In 2011, there was this great project by Philips, the ‘Microbial Home’, a proposal for an integrated cyclical ecosystem, which was basically a kitchen that was feeding off its own waste. There were some wonderful design objects that came out of that. It was a concept which could be taken into reality. The Living Architecture project was born in that same period. It was informed by the speculative design of the Philips project, combined with the latest developments in synthetic biology, artificial intelligence, engineering, and anthroponics (a recirculating soilless agriculture system that uses natural bacterial cycles to convert human bio waste into plant fertilizer). There was this big condensation of how do we actually take waste from a home and use that raw material for our living?
With the technologies of synthetic biology, the living architecture turned household waste, specifically liquid waste, into bio electricity and other forms of biomass. It further recycled water immediately within the home or purified it to return to the environment. Our presence in the space marked by our actual activities of daily living are fed back into regenerative systems - essentially what our soils do.
We were creating the circular economy of a household. The ‘economy’ element is very important. We can place design objects within capitalist systems that reinforce these notions of individual privatization, forms of exploitation and inequalities. Yet, it leaves use with the questions: How do we ethically design?
How do we start to break the most fundamental traits that are keeping us in this toxic state that we are living in? How can we realize the microbial commons within the household? Can we think of a new economy of the household that not about consumes from a market, but positions us as a catalyst of evolution and cooperater of nature?

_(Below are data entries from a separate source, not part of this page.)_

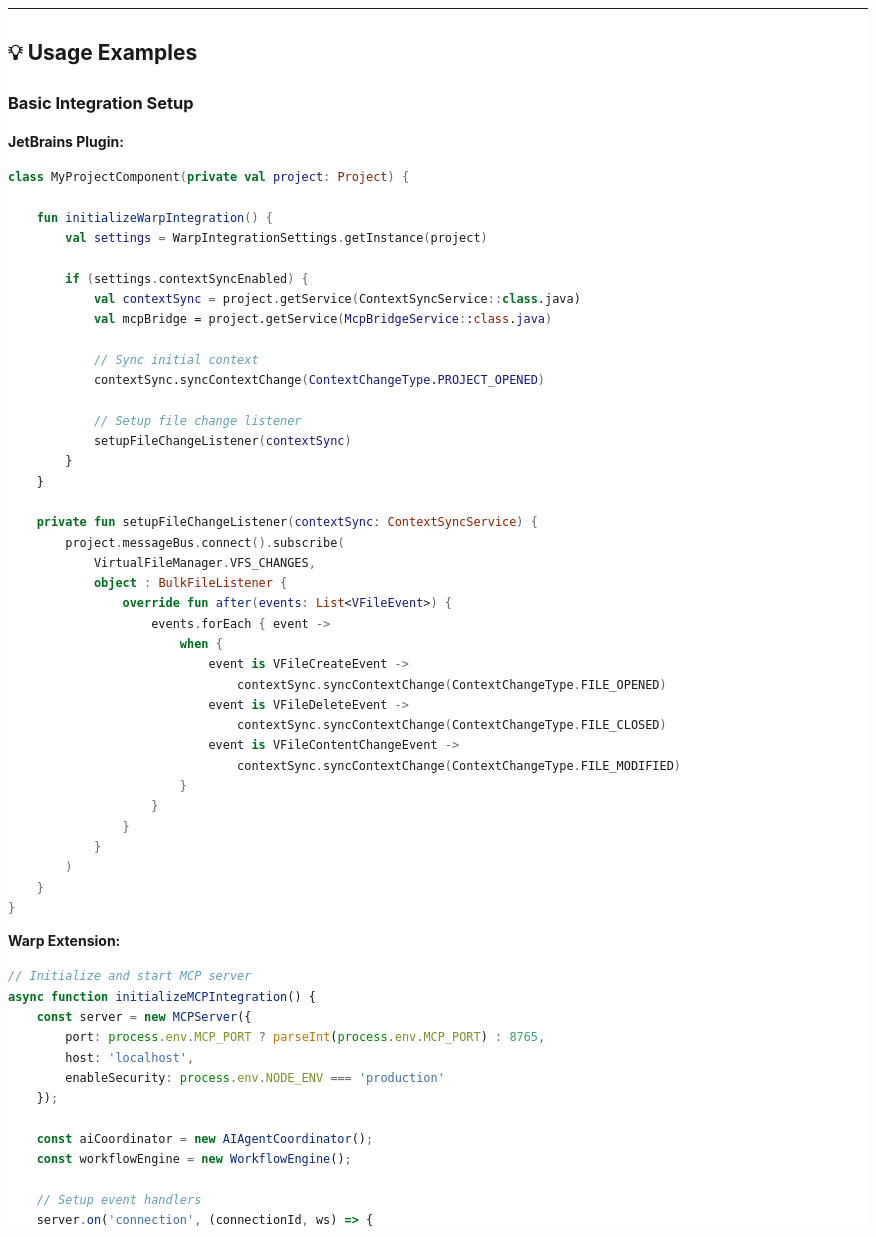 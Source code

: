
 ```typescript
```

---

## 💡 **Usage Examples**

### **Basic Integration Setup**

**JetBrains Plugin:**
```kotlin
class MyProjectComponent(private val project: Project) {
    
    fun initializeWarpIntegration() {
        val settings = WarpIntegrationSettings.getInstance(project)
        
        if (settings.contextSyncEnabled) {
            val contextSync = project.getService(ContextSyncService::class.java)
            val mcpBridge = project.getService(McpBridgeService::class.java)
            
            // Sync initial context
            contextSync.syncContextChange(ContextChangeType.PROJECT_OPENED)
            
            // Setup file change listener
            setupFileChangeListener(contextSync)
        }
    }
    
    private fun setupFileChangeListener(contextSync: ContextSyncService) {
        project.messageBus.connect().subscribe(
            VirtualFileManager.VFS_CHANGES,
            object : BulkFileListener {
                override fun after(events: List<VFileEvent>) {
                    events.forEach { event ->
                        when {
                            event is VFileCreateEvent -> 
                                contextSync.syncContextChange(ContextChangeType.FILE_OPENED)
                            event is VFileDeleteEvent ->
                                contextSync.syncContextChange(ContextChangeType.FILE_CLOSED)
                            event is VFileContentChangeEvent ->
                                contextSync.syncContextChange(ContextChangeType.FILE_MODIFIED)
                        }
                    }
                }
            }
        )
    }
}
```

**Warp Extension:**
```typescript
// Initialize and start MCP server
async function initializeMCPIntegration() {
    const server = new MCPServer({
        port: process.env.MCP_PORT ? parseInt(process.env.MCP_PORT) : 8765,
        host: 'localhost',
        enableSecurity: process.env.NODE_ENV === 'production'
    });
    
    const aiCoordinator = new AIAgentCoordinator();
    const workflowEngine = new WorkflowEngine();
    
    // Setup event handlers
    server.on('connection', (connectionId, ws) => {
``` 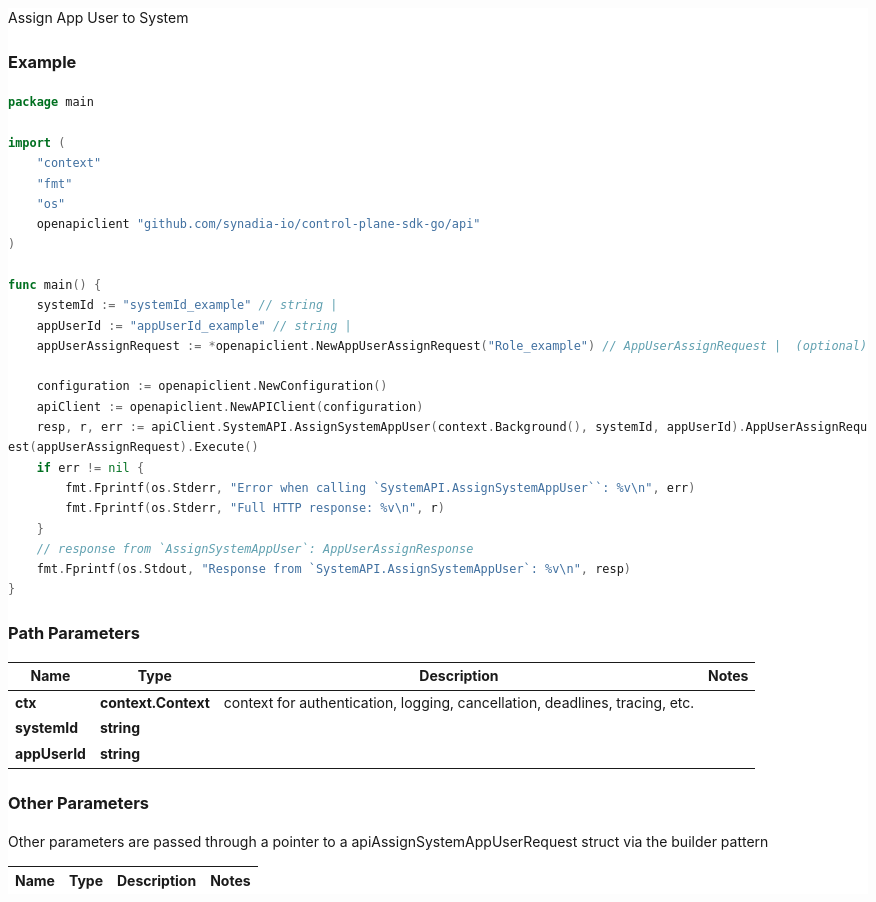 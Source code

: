 Assign App User to System



### Example

```go
package main

import (
    "context"
    "fmt"
    "os"
    openapiclient "github.com/synadia-io/control-plane-sdk-go/api"
)

func main() {
    systemId := "systemId_example" // string | 
    appUserId := "appUserId_example" // string | 
    appUserAssignRequest := *openapiclient.NewAppUserAssignRequest("Role_example") // AppUserAssignRequest |  (optional)

    configuration := openapiclient.NewConfiguration()
    apiClient := openapiclient.NewAPIClient(configuration)
    resp, r, err := apiClient.SystemAPI.AssignSystemAppUser(context.Background(), systemId, appUserId).AppUserAssignRequest(appUserAssignRequest).Execute()
    if err != nil {
        fmt.Fprintf(os.Stderr, "Error when calling `SystemAPI.AssignSystemAppUser``: %v\n", err)
        fmt.Fprintf(os.Stderr, "Full HTTP response: %v\n", r)
    }
    // response from `AssignSystemAppUser`: AppUserAssignResponse
    fmt.Fprintf(os.Stdout, "Response from `SystemAPI.AssignSystemAppUser`: %v\n", resp)
}
```

### Path Parameters


Name | Type | Description  | Notes
------------- | ------------- | ------------- | -------------
**ctx** | **context.Context** | context for authentication, logging, cancellation, deadlines, tracing, etc.
**systemId** | **string** |  | 
**appUserId** | **string** |  | 

### Other Parameters

Other parameters are passed through a pointer to a apiAssignSystemAppUserRequest struct via the builder pattern


Name | Type | Description  | Notes
------------- | ------------- | ------------- | -------------

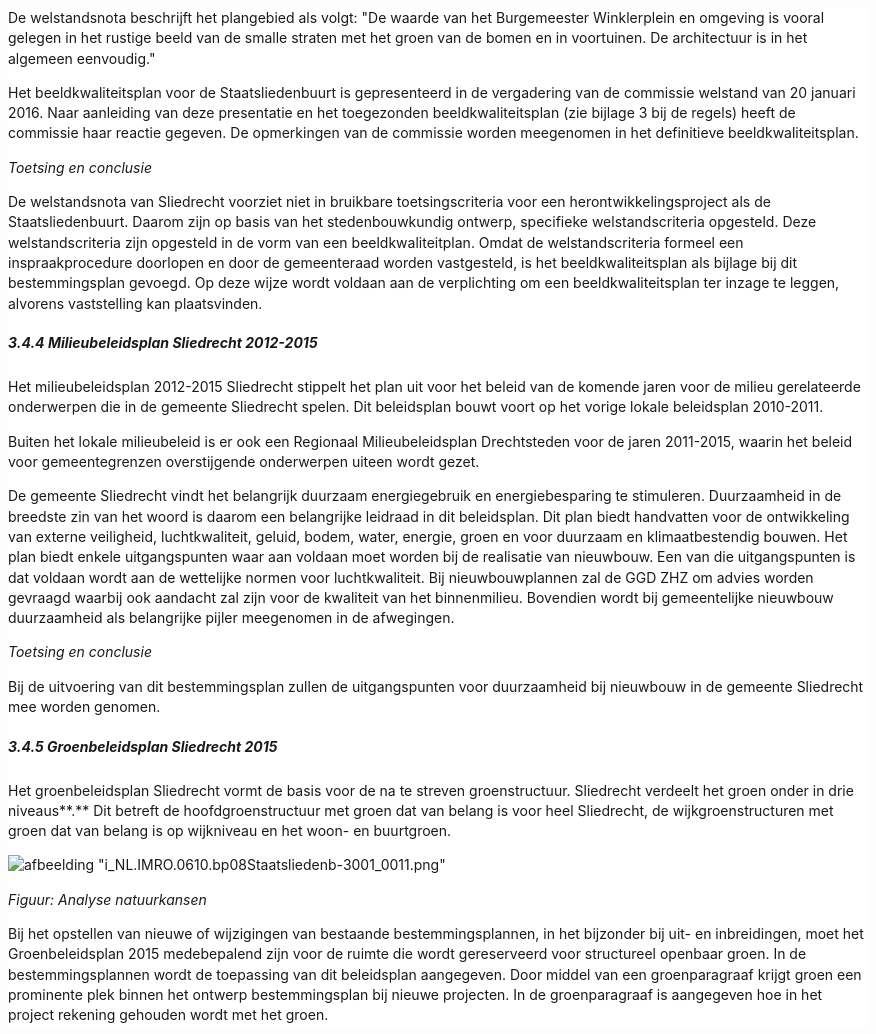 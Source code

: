 De welstandsnota beschrijft het plangebied als volgt: "De waarde van het Burgemeester Winklerplein en omgeving is vooral gelegen in het rustige beeld van de smalle straten met het groen van de bomen en in voortuinen. De architectuur is in het algemeen eenvoudig."

Het beeldkwaliteitsplan voor de Staatsliedenbuurt is gepresenteerd in de vergadering van de commissie welstand van 20 januari 2016\. Naar aanleiding van deze presentatie en het toegezonden beeldkwaliteitsplan (zie bijlage 3 bij de regels) heeft de commissie haar reactie gegeven. De opmerkingen van de commissie worden meegenomen in het definitieve beeldkwaliteitsplan.

*Toetsing en conclusie*

De welstandsnota van Sliedrecht voorziet niet in bruikbare toetsingscriteria voor een herontwikkelingsproject als de Staatsliedenbuurt. Daarom zijn op basis van het stedenbouwkundig ontwerp, specifieke welstandscriteria opgesteld. Deze welstandscriteria zijn opgesteld in de vorm van een beeldkwaliteitplan. Omdat de welstandscriteria formeel een inspraakprocedure doorlopen en door de gemeenteraad worden vastgesteld, is het beeldkwaliteitsplan als bijlage bij dit bestemmingsplan gevoegd. Op deze wijze wordt voldaan aan de verplichting om een beeldkwaliteitsplan ter inzage te leggen, alvorens vaststelling kan plaatsvinden.

##### 3\.4\.4 Milieubeleidsplan Sliedrecht 2012\-2015

Het milieubeleidsplan 2012\-2015 Sliedrecht stippelt het plan uit voor het beleid van de komende jaren voor de milieu gerelateerde onderwerpen die in de gemeente Sliedrecht spelen. Dit beleidsplan bouwt voort op het vorige lokale beleidsplan 2010\-2011\.

Buiten het lokale milieubeleid is er ook een Regionaal Milieubeleidsplan Drechtsteden voor de jaren 2011\-2015, waarin het beleid voor gemeentegrenzen overstijgende onderwerpen uiteen wordt gezet.

De gemeente Sliedrecht vindt het belangrijk duurzaam energiegebruik en energiebesparing te stimuleren. Duurzaamheid in de breedste zin van het woord is daarom een belangrijke leidraad in dit beleidsplan. Dit plan biedt handvatten voor de ontwikkeling van externe veiligheid, luchtkwaliteit, geluid, bodem, water, energie, groen en voor duurzaam en klimaatbestendig bouwen. Het plan biedt enkele uitgangspunten waar aan voldaan moet worden bij de realisatie van nieuwbouw. Een van die uitgangspunten is dat voldaan wordt aan de wettelijke normen voor luchtkwaliteit. Bij nieuwbouwplannen zal de GGD ZHZ om advies worden gevraagd waarbij ook aandacht zal zijn voor de kwaliteit van het binnenmilieu. Bovendien wordt bij gemeentelijke nieuwbouw duurzaamheid als belangrijke pijler meegenomen in de afwegingen.

*Toetsing en conclusie*

Bij de uitvoering van dit bestemmingsplan zullen de uitgangspunten voor duurzaamheid bij nieuwbouw in de gemeente Sliedrecht mee worden genomen.

##### 3\.4\.5 Groenbeleidsplan Sliedrecht 2015

Het groenbeleidsplan Sliedrecht vormt de basis voor de na te streven groenstructuur. Sliedrecht verdeelt het groen onder in drie niveaus**.** Dit betreft de hoofdgroenstructuur met groen dat van belang is voor heel Sliedrecht, de wijkgroenstructuren met groen dat van belang is op wijkniveau en het woon\- en buurtgroen.

![afbeelding "i_NL.IMRO.0610.bp08Staatsliedenb-3001_0011.png"](i_NL.IMRO.0610.bp08Staatsliedenb-3001_0011.png)

*Figuur: Analyse natuurkansen*

Bij het opstellen van nieuwe of wijzigingen van bestaande bestemmingsplannen, in het bijzonder bij uit\- en inbreidingen, moet het Groenbeleidsplan 2015 medebepalend zijn voor de ruimte die wordt gereserveerd voor structureel openbaar groen. In de bestemmingsplannen wordt de toepassing van dit beleidsplan aangegeven. Door middel van een groenparagraaf krijgt groen een prominente plek binnen het ontwerp bestemmingsplan bij nieuwe projecten. In de groenparagraaf is aangegeven hoe in het project rekening gehouden wordt met het groen.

In the 21st century, we can actually see some of the processes and pick the ones that we want to live alongside. That brings to question a lot of different ethical considerations. First of all the nature of the person. Since 2001, we have heard about this idea of the human microbiome (the collection of all the microorganisms living in association with the human body). Only 10% of our bodies are actually human cells, the rest are microbes. Who is this ‘I’ that we are designing for? Who is this family that we are designing for? And how do we develop inclusivity and sustainability within that? So the integral question of this work is: How do we live? What are the mediums through which we start to connect to the more-than-human realm?